_What is required_
Search the data for the string "SparkConf" and copy each line where it turns up.
------ Source material
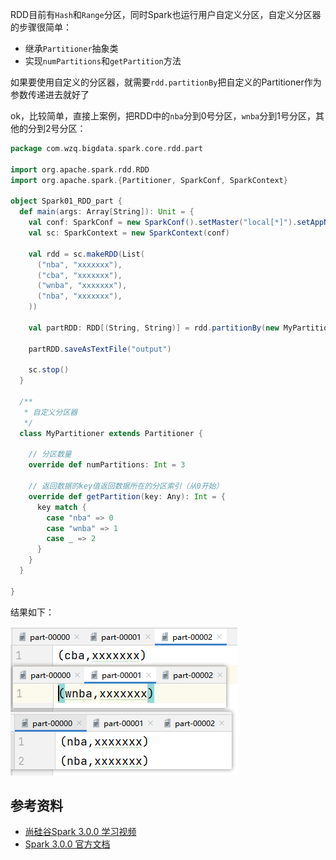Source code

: 




RDD目前有`Hash`和`Range`分区，同时Spark也运行用户自定义分区，自定义分区器的步骤很简单：

- 继承`Partitioner`抽象类
- 实现`numPartitions`和`getPartition`方法

如果要使用自定义的分区器，就需要`rdd.partitionBy`把自定义的Partitioner作为参数传递进去就好了



ok，比较简单，直接上案例，把RDD中的`nba`分到0号分区，`wnba`分到1号分区，其他的分到2号分区：

```scala
package com.wzq.bigdata.spark.core.rdd.part

import org.apache.spark.rdd.RDD
import org.apache.spark.{Partitioner, SparkConf, SparkContext}

object Spark01_RDD_part {
  def main(args: Array[String]): Unit = {
    val conf: SparkConf = new SparkConf().setMaster("local[*]").setAppName("partitioner")
    val sc: SparkContext = new SparkContext(conf)

    val rdd = sc.makeRDD(List(
      ("nba", "xxxxxxx"),
      ("cba", "xxxxxxx"),
      ("wnba", "xxxxxxx"),
      ("nba", "xxxxxxx"),
    ))

    val partRDD: RDD[(String, String)] = rdd.partitionBy(new MyPartitioner)

    partRDD.saveAsTextFile("output")

    sc.stop()
  }

  /**
   * 自定义分区器
   */
  class MyPartitioner extends Partitioner {

    // 分区数量
    override def numPartitions: Int = 3

    // 返回数据的key值返回数据所在的分区索引（从0开始）
    override def getPartition(key: Any): Int = {
      key match {
        case "nba" => 0
        case "wnba" => 1
        case _ => 2
      }
    }
  }

}
```

结果如下：

![](./img/微信截图_20220506163047.png)

## 参考资料

- [尚硅谷Spark 3.0.0 学习视频](https://www.bilibili.com/video/BV11A411L7CK)
- [Spark 3.0.0 官方文档](https://spark.apache.org/docs/3.0.0/)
------------
_The completed task_
import org.apache.spark.{Partitioner, SparkConf, SparkContext}
    val conf: SparkConf = new SparkConf().setMaster("local[*]").setAppName("partitioner")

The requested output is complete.